TASK REQUIREMENTS: An exact copy of all the data is required, with pictures left out.
*** Block opens ***
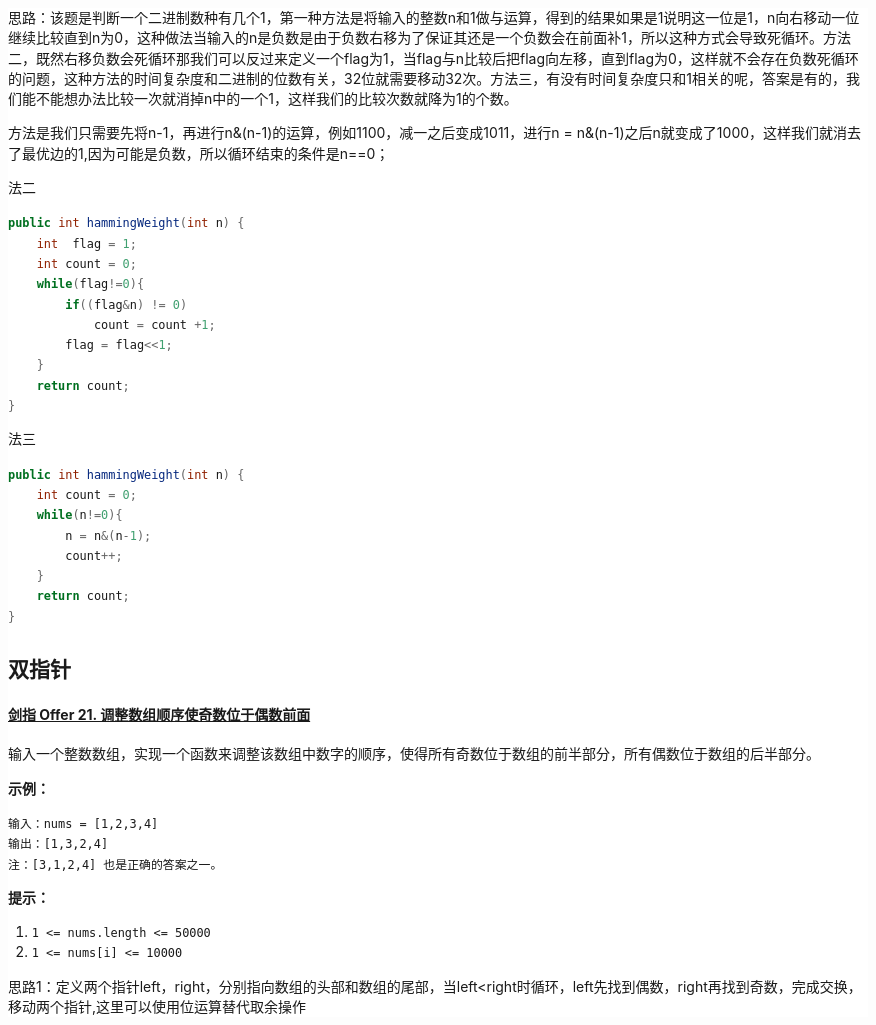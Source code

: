 思路：该题是判断一个二进制数种有几个1，第一种方法是将输入的整数n和1做与运算，得到的结果如果是1说明这一位是1，n向右移动一位继续比较直到n为0，这种做法当输入的n是负数是由于负数右移为了保证其还是一个负数会在前面补1，所以这种方式会导致死循环。方法二，既然右移负数会死循环那我们可以反过来定义一个flag为1，当flag与n比较后把flag向左移，直到flag为0，这样就不会存在负数死循环的问题，这种方法的时间复杂度和二进制的位数有关，32位就需要移动32次。方法三，有没有时间复杂度只和1相关的呢，答案是有的，我们能不能想办法比较一次就消掉n中的一个1，这样我们的比较次数就降为1的个数。

方法是我们只需要先将n-1，再进行n&(n-1)的运算，例如1100，减一之后变成1011，进行n = n&(n-1)之后n就变成了1000，这样我们就消去了最优边的1,因为可能是负数，所以循环结束的条件是n==0；

法二

```java
public int hammingWeight(int n) {
    int  flag = 1;
    int count = 0;
    while(flag!=0){
        if((flag&n) != 0)
            count = count +1;
        flag = flag<<1;
    }
    return count;
}
```

法三

```java
public int hammingWeight(int n) {
    int count = 0;
    while(n!=0){
        n = n&(n-1);
        count++;
    }
    return count;
}
```

## 双指针

#### [剑指 Offer 21. 调整数组顺序使奇数位于偶数前面](https://leetcode-cn.com/problems/diao-zheng-shu-zu-shun-xu-shi-qi-shu-wei-yu-ou-shu-qian-mian-lcof/)

输入一个整数数组，实现一个函数来调整该数组中数字的顺序，使得所有奇数位于数组的前半部分，所有偶数位于数组的后半部分。

**示例：**

```
输入：nums = [1,2,3,4]
输出：[1,3,2,4] 
注：[3,1,2,4] 也是正确的答案之一。
```

**提示：**

1. `1 <= nums.length <= 50000`
2. `1 <= nums[i] <= 10000`

思路1：定义两个指针left，right，分别指向数组的头部和数组的尾部，当left<right时循环，left先找到偶数，right再找到奇数，完成交换，移动两个指针,这里可以使用位运算替代取余操作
*** Block closes ***
SOLUTION FOR THIS EXERCISE:
Source code

: 思路：该题是判断一个二进制数种有几个1，第一种方法是将输入的整数n和1做与运算，得到的结果如果是1说明这一位是1，n向右移动一位继续比较直到n为0，这种做法当输入的n是负数是由于负数右移为了保证其还是一个负数会在前面补1，所以这种方式会导致死循环。方法二，既然右移负数会死循环那我们可以反过来定义一个flag为1，当flag与n比较后把flag向左移，直到flag为0，这样就不会存在负数死循环的问题，这种方法的时间复杂度和二进制的位数有关，32位就需要移动32次。方法三，有没有时间复杂度只和1相关的呢，答案是有的，我们能不能想办法比较一次就消掉n中的一个1，这样我们的比较次数就降为1的个数。

方法是我们只需要先将n-1，再进行n&(n-1)的运算，例如1100，减一之后变成1011，进行n = n&(n-1)之后n就变成了1000，这样我们就消去了最优边的1,因为可能是负数，所以循环结束的条件是n==0；

法二

```java
public int hammingWeight(int n) {
    int  flag = 1;
    int count = 0;
    while(flag!=0){
        if((flag&n) != 0)
            count = count +1;
        flag = flag<<1;
    }
    return count;
}
```

法三

```java
public int hammingWeight(int n) {
    int count = 0;
    while(n!=0){
        n = n&(n-1);
        count++;
    }
    return count;
}
```

## 双指针

#### [剑指 Offer 21. 调整数组顺序使奇数位于偶数前面](https://leetcode-cn.com/problems/diao-zheng-shu-zu-shun-xu-shi-qi-shu-wei-yu-ou-shu-qian-mian-lcof/)

输入一个整数数组，实现一个函数来调整该数组中数字的顺序，使得所有奇数位于数组的前半部分，所有偶数位于数组的后半部分。

**示例：**

```
输入：nums = [1,2,3,4]
输出：[1,3,2,4] 
注：[3,1,2,4] 也是正确的答案之一。
```

**提示：**

1. `1 <= nums.length <= 50000`
2. `1 <= nums[i] <= 10000`

思路1：定义两个指针left，right，分别指向数组的头部和数组的尾部，当left<right时循环，left先找到偶数，right再找到奇数，完成交换，移动两个指针,这里可以使用位运算替代取余操作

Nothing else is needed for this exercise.